[To remind you, Brooklyn is the April BookSnob book group pick…]
This story comes to you with a kind of shyness.
It’s quiet. Undramatic. Has a slow cadence. Its words are measured, cautioned.
But you guess there is a lot more there. You can sense it, but also, frankly, the back cover tips you off: news is coming to the main character, Eilis. Devastating news.
The first hundred pages (95 in fact) that we cover here–that bad news is beyond the horizon. We can’t see it yet. We are following Eilis from Enniscorthy, Ireland to Brooklyn, New York where it has been decided that this young 20-ish woman will travel to begin her life anew.
On her own.
“Eilis would have given anything to be able to say plainly that she did not want to go, that Rose could go instead, that she would happily stay here and take care of her mother and they would manage somehow and maybe she would find other work.”
This is nothing Eilis says out loud. She does what she is told, connects with a local priest on her arrival, stays in a respectable boarding house with Mrs. Kehoe, successfully lands employment at the Brooklyn department store Bartocci’s.
If it sounds like a breathtaking adventure for Eilis, it is not.
She is doing as she was told to do. Making the ‘right choices’. All the while pushing further below the surface her profound feelings of homesickness and loss.
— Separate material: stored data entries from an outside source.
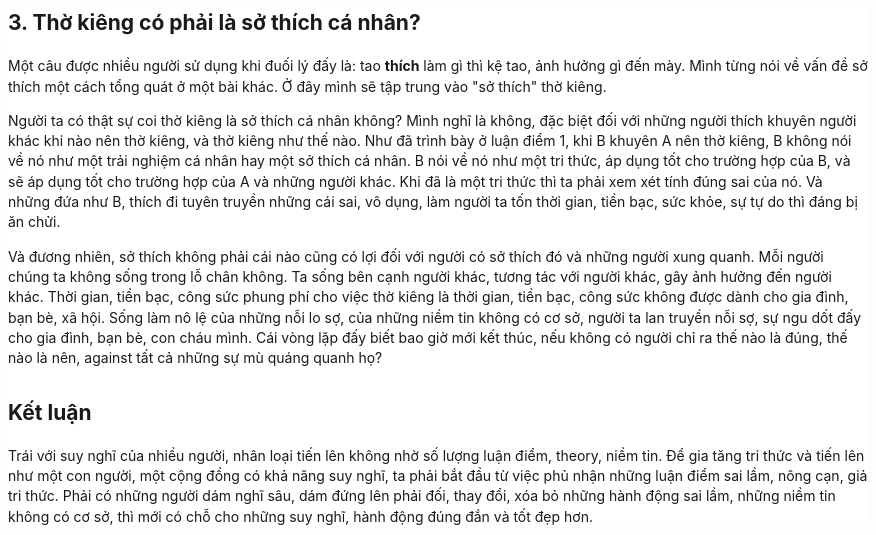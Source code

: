 ## 3. Thờ kiêng có phải là sở thích cá nhân?

Một câu được nhiều người sử dụng khi đuối lý đấy là: tao **thích** làm gì thì kệ tao, ảnh hưởng gì đến mày. Mình từng nói về vấn đề sở thích một cách tổng quát ở một bài khác. Ở đây mình sẽ tập trung vào "sở thích" thờ kiêng.

Người ta có thật sự coi thờ kiêng là sở thích cá nhân không? Mình nghĩ là không, đặc biệt đối với những người thích khuyên người khác khi nào nên thờ kiêng, và thờ kiêng như thế nào. Như đã trình bày ở luận điểm 1, khi B khuyên A nên thờ kiêng, B không nói về nó như một trải nghiệm cá nhân hay một sở thích cá nhân. B nói về nó như một tri thức, áp dụng tốt cho trường hợp của B, và sẽ áp dụng tốt cho trường hợp của A và những người khác. Khi đã là một tri thức thì ta phải xem xét tính đúng sai của nó. Và những đứa như B, thích đi tuyên truyền những cái sai, vô dụng, làm người ta tốn thời gian, tiền bạc, sức khỏe, sự tự do thì đáng bị ăn chửi.

Và đương nhiên, sở thích không phải cái nào cũng có lợi đối với người có sở thích đó và những người xung quanh. Mỗi người chúng ta không sống trong lỗ chân không. Ta sống bên cạnh người khác, tương tác với người khác, gây ảnh hưởng đến người khác. Thời gian, tiền bạc, công sức phung phí cho việc thờ kiêng là thời gian, tiền bạc, công sức không được dành cho gia đình, bạn bè, xã hội. Sống làm nô lệ của những nỗi lo sợ, của những niềm tin không có cơ sở, người ta lan truyền nỗi sợ, sự ngu dốt đấy cho gia đình, bạn bè, con cháu mình. Cái vòng lặp đấy biết bao giờ mới kết thúc, nếu không có người chỉ ra thế nào là đúng, thế nào là nên, against tất cả những sự mù quáng quanh họ?

## Kết luận

Trái với suy nghĩ của nhiều người, nhân loại tiến lên không nhờ số lượng luận điểm, theory, niềm tin. Để gia tăng tri thức và tiến lên như một con người, một cộng đồng có khả năng suy nghĩ, ta phải bắt đầu từ việc phủ nhận những luận điểm sai lầm, nông cạn, giả tri thức. Phải có những người dám nghĩ sâu, dám đứng lên phải đối, thay đổi, xóa bỏ những hành động sai lầm, những niềm tin không có cơ sở, thì mới có chỗ cho những suy nghĩ, hành động đúng đắn và tốt đẹp hơn.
“…she had thought of course of her mother and Rose, but also her own life in Enniscorthy, the life she had lost and would never have again, she had kept it out of her mind…All this came to her like a terrible weight and she felt for a second that she was going to cry. It was as though an ache in her chest was trying to force tears down her cheeks despite her enormous effort to keep them back. She did not give in to whatever it was.”
This quietness is apparently Colm Toibin’s amazing ability to deal with ‘submerged emotions’.
I’m willing to agree that there must be a talent there (a deep magnificent talent) because by page 95, this book has even me feeling repressed.
Every critic seemed to love this book–god, the pressure! Maybe I can’t even imagine a day that my emotions were that submerged. Repression is not a characteristic I generally subscribe to. So mea culpa, people.
But if truth be told…at this point, I can’t but help feeling I want Eilis to buy a first-class ticket home. Or go postal at the annual church Christmas dinner. Or get hopelessly drunk and have a lesbian relationship with a boarding house roommate.
Anything. Really. I don’t care how bizarre.
But watching her sit on her feelings in a 1950s kind of way is making my eye twitch.
I know I am likely not convincing you to join me to read this April read. But if you have read Brooklyn, can you help add some color here?
One more thing.
I have already decided on May’s book group selection.
Yep. Tinkers, by Paul Harding.
The Fiction Pulitzer.
I have given you plenty of warning, so will you join me in May????